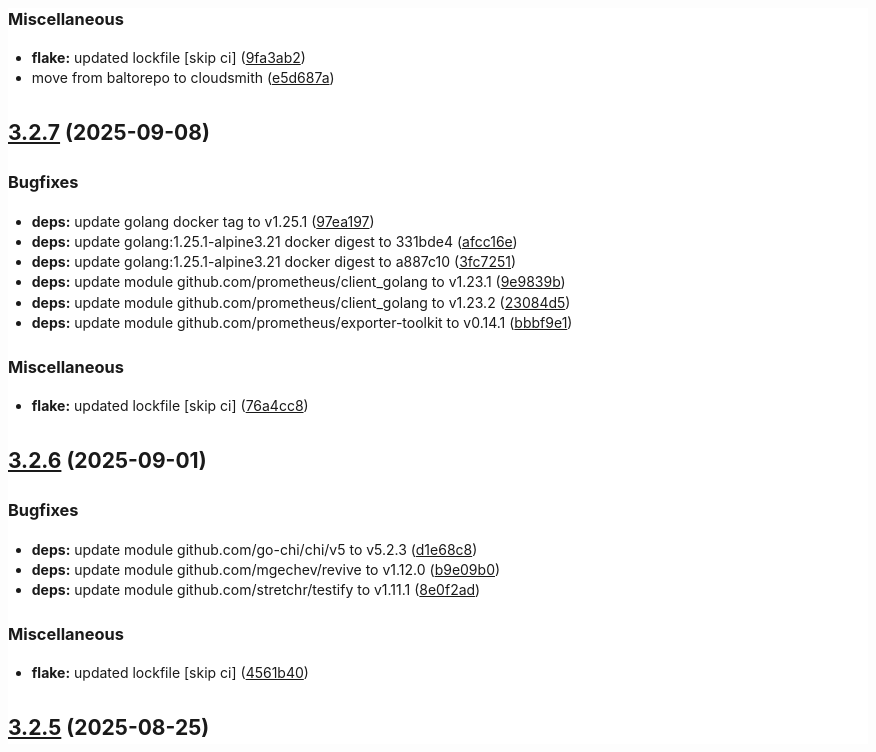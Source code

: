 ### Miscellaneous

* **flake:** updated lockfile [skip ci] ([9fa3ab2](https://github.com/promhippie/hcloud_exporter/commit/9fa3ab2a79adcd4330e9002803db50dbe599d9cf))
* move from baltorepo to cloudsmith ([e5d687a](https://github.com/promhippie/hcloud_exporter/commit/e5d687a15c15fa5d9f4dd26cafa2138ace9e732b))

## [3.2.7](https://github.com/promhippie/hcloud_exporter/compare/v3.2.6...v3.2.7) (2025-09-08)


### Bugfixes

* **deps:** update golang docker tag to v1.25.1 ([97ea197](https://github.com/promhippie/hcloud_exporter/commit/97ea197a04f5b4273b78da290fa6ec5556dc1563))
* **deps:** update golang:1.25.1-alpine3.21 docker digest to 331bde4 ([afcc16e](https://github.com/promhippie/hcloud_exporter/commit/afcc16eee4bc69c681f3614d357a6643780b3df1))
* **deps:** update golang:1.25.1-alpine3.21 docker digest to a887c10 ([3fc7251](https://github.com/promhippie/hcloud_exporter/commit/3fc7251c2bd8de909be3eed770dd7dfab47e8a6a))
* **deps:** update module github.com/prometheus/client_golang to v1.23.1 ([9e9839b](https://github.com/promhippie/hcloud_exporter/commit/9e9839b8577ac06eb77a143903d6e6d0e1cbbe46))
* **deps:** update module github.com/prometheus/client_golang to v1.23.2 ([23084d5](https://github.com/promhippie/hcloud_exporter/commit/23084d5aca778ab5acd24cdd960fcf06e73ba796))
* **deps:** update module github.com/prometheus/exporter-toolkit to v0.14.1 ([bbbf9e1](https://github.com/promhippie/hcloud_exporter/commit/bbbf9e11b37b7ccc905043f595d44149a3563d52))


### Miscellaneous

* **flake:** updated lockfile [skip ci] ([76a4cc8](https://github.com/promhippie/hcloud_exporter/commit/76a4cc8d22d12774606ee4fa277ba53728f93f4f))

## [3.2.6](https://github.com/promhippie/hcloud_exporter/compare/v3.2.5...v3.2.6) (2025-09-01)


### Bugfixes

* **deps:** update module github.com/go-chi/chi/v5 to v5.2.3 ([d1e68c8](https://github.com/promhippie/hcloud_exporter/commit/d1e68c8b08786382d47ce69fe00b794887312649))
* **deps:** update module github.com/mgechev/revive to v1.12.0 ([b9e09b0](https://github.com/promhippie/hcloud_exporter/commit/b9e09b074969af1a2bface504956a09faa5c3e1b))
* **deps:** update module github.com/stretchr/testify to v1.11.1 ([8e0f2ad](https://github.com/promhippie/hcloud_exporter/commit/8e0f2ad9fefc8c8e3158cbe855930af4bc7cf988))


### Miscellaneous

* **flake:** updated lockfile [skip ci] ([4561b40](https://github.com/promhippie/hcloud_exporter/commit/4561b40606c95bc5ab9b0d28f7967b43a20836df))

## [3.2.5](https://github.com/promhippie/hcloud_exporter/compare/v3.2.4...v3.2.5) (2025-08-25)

§ §

[Task statement] Where a line in the listing holds the string "skip", include it in the count, then report the total alone.

[Exercise solution] 3